Stored dataset items:
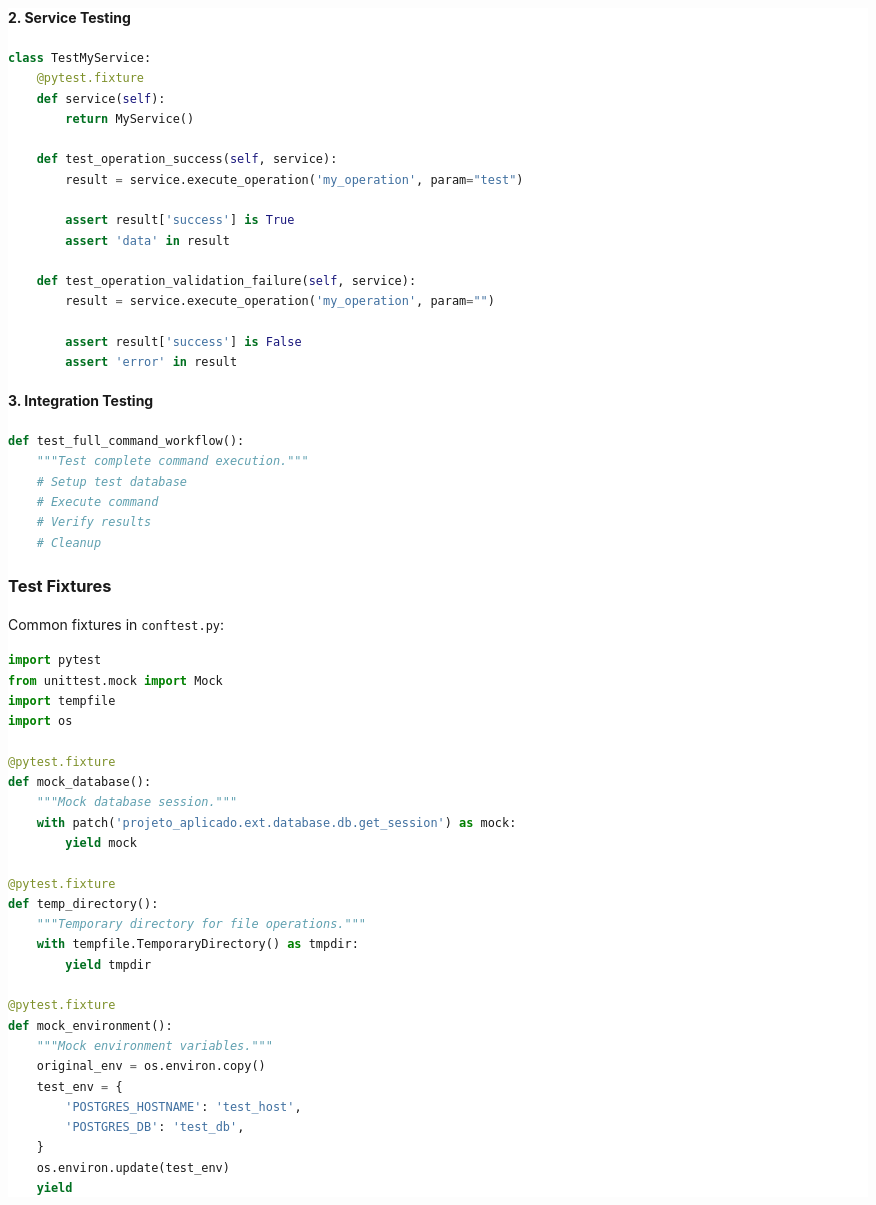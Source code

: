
```python
```

#### 2. Service Testing

```python
class TestMyService:
    @pytest.fixture
    def service(self):
        return MyService()
    
    def test_operation_success(self, service):
        result = service.execute_operation('my_operation', param="test")
        
        assert result['success'] is True
        assert 'data' in result
    
    def test_operation_validation_failure(self, service):
        result = service.execute_operation('my_operation', param="")
        
        assert result['success'] is False
        assert 'error' in result
```

#### 3. Integration Testing

```python
def test_full_command_workflow():
    """Test complete command execution."""
    # Setup test database
    # Execute command
    # Verify results
    # Cleanup
```

### Test Fixtures

Common fixtures in `conftest.py`:

```python
import pytest
from unittest.mock import Mock
import tempfile
import os

@pytest.fixture
def mock_database():
    """Mock database session."""
    with patch('projeto_aplicado.ext.database.db.get_session') as mock:
        yield mock

@pytest.fixture
def temp_directory():
    """Temporary directory for file operations."""
    with tempfile.TemporaryDirectory() as tmpdir:
        yield tmpdir

@pytest.fixture
def mock_environment():
    """Mock environment variables."""
    original_env = os.environ.copy()
    test_env = {
        'POSTGRES_HOSTNAME': 'test_host',
        'POSTGRES_DB': 'test_db',
    }
    os.environ.update(test_env)
    yield
```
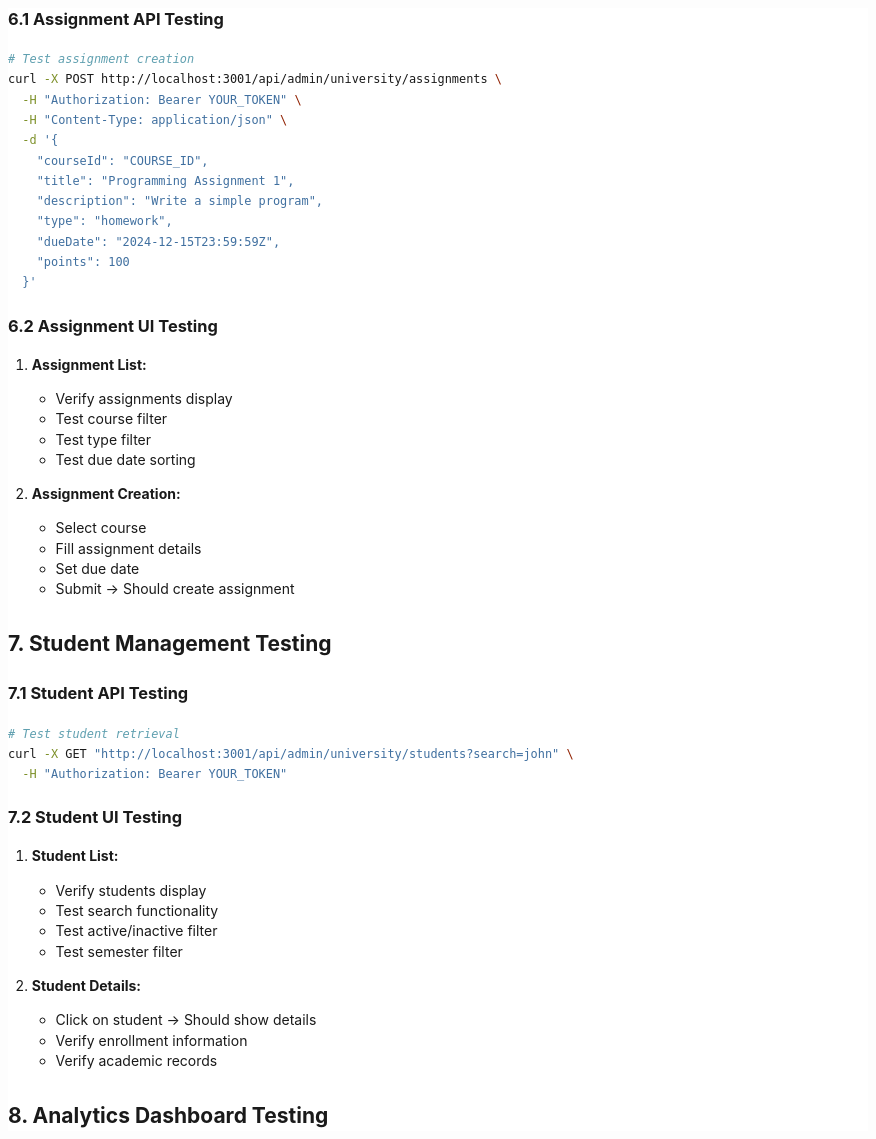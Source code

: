 ### 6.1 Assignment API Testing
```bash
# Test assignment creation
curl -X POST http://localhost:3001/api/admin/university/assignments \
  -H "Authorization: Bearer YOUR_TOKEN" \
  -H "Content-Type: application/json" \
  -d '{
    "courseId": "COURSE_ID",
    "title": "Programming Assignment 1",
    "description": "Write a simple program",
    "type": "homework",
    "dueDate": "2024-12-15T23:59:59Z",
    "points": 100
  }'
```

### 6.2 Assignment UI Testing
1. **Assignment List:**
   - Verify assignments display
   - Test course filter
   - Test type filter
   - Test due date sorting

2. **Assignment Creation:**
   - Select course
   - Fill assignment details
   - Set due date
   - Submit → Should create assignment

## 7. Student Management Testing

### 7.1 Student API Testing
```bash
# Test student retrieval
curl -X GET "http://localhost:3001/api/admin/university/students?search=john" \
  -H "Authorization: Bearer YOUR_TOKEN"
```

### 7.2 Student UI Testing
1. **Student List:**
   - Verify students display
   - Test search functionality
   - Test active/inactive filter
   - Test semester filter

2. **Student Details:**
   - Click on student → Should show details
   - Verify enrollment information
   - Verify academic records

## 8. Analytics Dashboard Testing
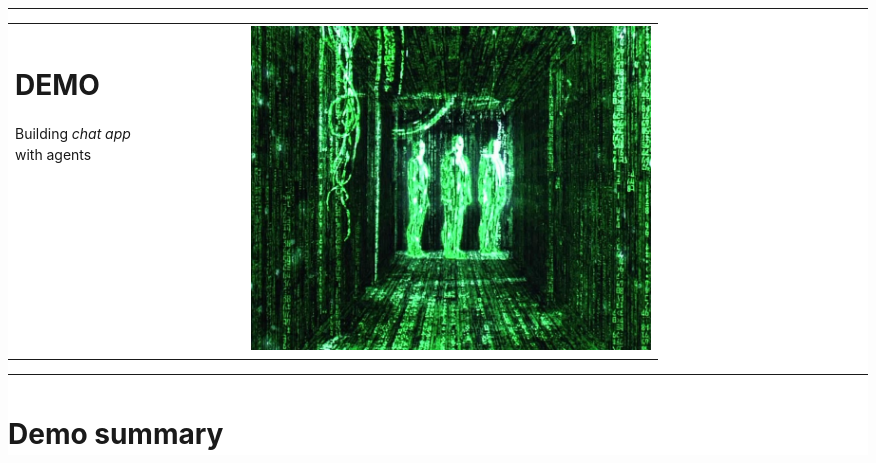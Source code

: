 
---------------------------------------------------------------------------------------------------

<table><tr><td style="padding-right:60px;">

# DEMO

Building _chat app_<br /> with agents

</td><td style="padding-left:60px;">
<img src="images/agents.jpg" style="width:400px;border-style:none;" />
</td></tr></table>

---------------------------------------------------------------------------------------------------

# Demo summary
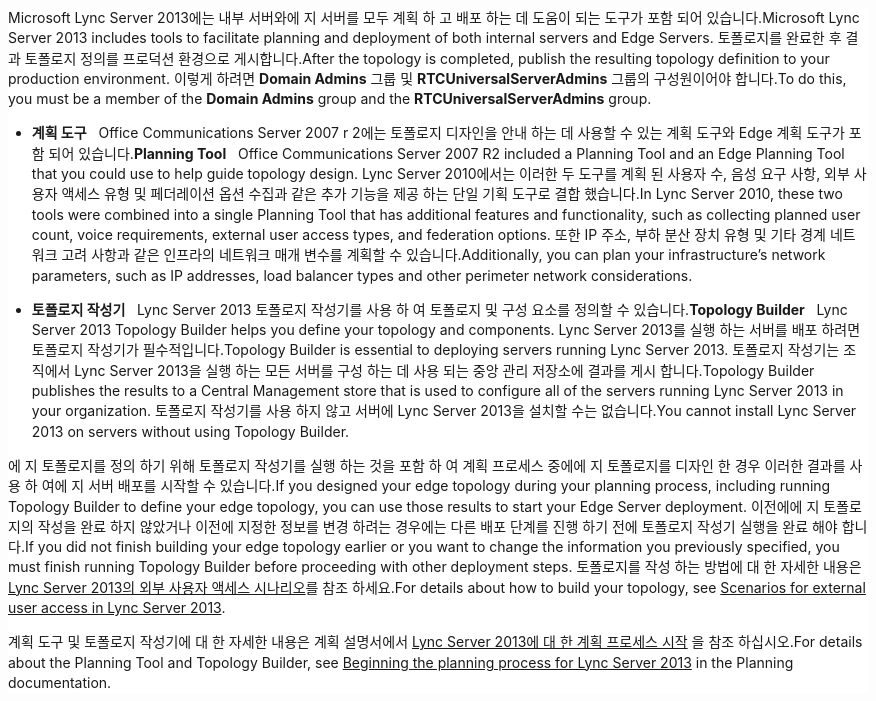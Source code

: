 <span data-ttu-id="c7d14-107">Microsoft Lync Server 2013에는 내부 서버와에 지 서버를 모두 계획 하 고 배포 하는 데 도움이 되는 도구가 포함 되어 있습니다.</span><span class="sxs-lookup"><span data-stu-id="c7d14-107">Microsoft Lync Server 2013 includes tools to facilitate planning and deployment of both internal servers and Edge Servers.</span></span> <span data-ttu-id="c7d14-108">토폴로지를 완료한 후 결과 토폴로지 정의를 프로덕션 환경으로 게시합니다.</span><span class="sxs-lookup"><span data-stu-id="c7d14-108">After the topology is completed, publish the resulting topology definition to your production environment.</span></span> <span data-ttu-id="c7d14-109">이렇게 하려면 **Domain Admins** 그룹 및 **RTCUniversalServerAdmins** 그룹의 구성원이어야 합니다.</span><span class="sxs-lookup"><span data-stu-id="c7d14-109">To do this, you must be a member of the **Domain Admins** group and the **RTCUniversalServerAdmins** group.</span></span>

  - <span data-ttu-id="c7d14-110">**계획 도구**   Office Communications Server 2007 r 2에는 토폴로지 디자인을 안내 하는 데 사용할 수 있는 계획 도구와 Edge 계획 도구가 포함 되어 있습니다.</span><span class="sxs-lookup"><span data-stu-id="c7d14-110">**Planning Tool**   Office Communications Server 2007 R2 included a Planning Tool and an Edge Planning Tool that you could use to help guide topology design.</span></span> <span data-ttu-id="c7d14-111">Lync Server 2010에서는 이러한 두 도구를 계획 된 사용자 수, 음성 요구 사항, 외부 사용자 액세스 유형 및 페더레이션 옵션 수집과 같은 추가 기능을 제공 하는 단일 기획 도구로 결합 했습니다.</span><span class="sxs-lookup"><span data-stu-id="c7d14-111">In Lync Server 2010, these two tools were combined into a single Planning Tool that has additional features and functionality, such as collecting planned user count, voice requirements, external user access types, and federation options.</span></span> <span data-ttu-id="c7d14-112">또한 IP 주소, 부하 분산 장치 유형 및 기타 경계 네트워크 고려 사항과 같은 인프라의 네트워크 매개 변수를 계획할 수 있습니다.</span><span class="sxs-lookup"><span data-stu-id="c7d14-112">Additionally, you can plan your infrastructure’s network parameters, such as IP addresses, load balancer types and other perimeter network considerations.</span></span>

  - <span data-ttu-id="c7d14-113">**토폴로지 작성기**   Lync Server 2013 토폴로지 작성기를 사용 하 여 토폴로지 및 구성 요소를 정의할 수 있습니다.</span><span class="sxs-lookup"><span data-stu-id="c7d14-113">**Topology Builder**   Lync Server 2013 Topology Builder helps you define your topology and components.</span></span> <span data-ttu-id="c7d14-114">Lync Server 2013를 실행 하는 서버를 배포 하려면 토폴로지 작성기가 필수적입니다.</span><span class="sxs-lookup"><span data-stu-id="c7d14-114">Topology Builder is essential to deploying servers running Lync Server 2013.</span></span> <span data-ttu-id="c7d14-115">토폴로지 작성기는 조직에서 Lync Server 2013을 실행 하는 모든 서버를 구성 하는 데 사용 되는 중앙 관리 저장소에 결과를 게시 합니다.</span><span class="sxs-lookup"><span data-stu-id="c7d14-115">Topology Builder publishes the results to a Central Management store that is used to configure all of the servers running Lync Server 2013 in your organization.</span></span> <span data-ttu-id="c7d14-116">토폴로지 작성기를 사용 하지 않고 서버에 Lync Server 2013을 설치할 수는 없습니다.</span><span class="sxs-lookup"><span data-stu-id="c7d14-116">You cannot install Lync Server 2013 on servers without using Topology Builder.</span></span>

<span data-ttu-id="c7d14-117">에 지 토폴로지를 정의 하기 위해 토폴로지 작성기를 실행 하는 것을 포함 하 여 계획 프로세스 중에에 지 토폴로지를 디자인 한 경우 이러한 결과를 사용 하 여에 지 서버 배포를 시작할 수 있습니다.</span><span class="sxs-lookup"><span data-stu-id="c7d14-117">If you designed your edge topology during your planning process, including running Topology Builder to define your edge topology, you can use those results to start your Edge Server deployment.</span></span> <span data-ttu-id="c7d14-118">이전에에 지 토폴로지의 작성을 완료 하지 않았거나 이전에 지정한 정보를 변경 하려는 경우에는 다른 배포 단계를 진행 하기 전에 토폴로지 작성기 실행을 완료 해야 합니다.</span><span class="sxs-lookup"><span data-stu-id="c7d14-118">If you did not finish building your edge topology earlier or you want to change the information you previously specified, you must finish running Topology Builder before proceeding with other deployment steps.</span></span> <span data-ttu-id="c7d14-119">토폴로지를 작성 하는 방법에 대 한 자세한 내용은 [Lync Server 2013의 외부 사용자 액세스 시나리오](lync-server-2013-scenarios-for-external-user-access.md)를 참조 하세요.</span><span class="sxs-lookup"><span data-stu-id="c7d14-119">For details about how to build your topology, see [Scenarios for external user access in Lync Server 2013](lync-server-2013-scenarios-for-external-user-access.md).</span></span>

<span data-ttu-id="c7d14-120">계획 도구 및 토폴로지 작성기에 대 한 자세한 내용은 계획 설명서에서 [Lync Server 2013에 대 한 계획 프로세스 시작](lync-server-2013-beginning-the-planning-process.md) 을 참조 하십시오.</span><span class="sxs-lookup"><span data-stu-id="c7d14-120">For details about the Planning Tool and Topology Builder, see [Beginning the planning process for Lync Server 2013](lync-server-2013-beginning-the-planning-process.md) in the Planning documentation.</span></span>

**THE PROBLEM**
Return all lines in the entries above that carry the word "agents".

**RESPONSE FOR THIS EXERCISE**
Building _chat app_<br /> with agents
<img src="images/agents.jpg" style="width:400px;border-style:none;" />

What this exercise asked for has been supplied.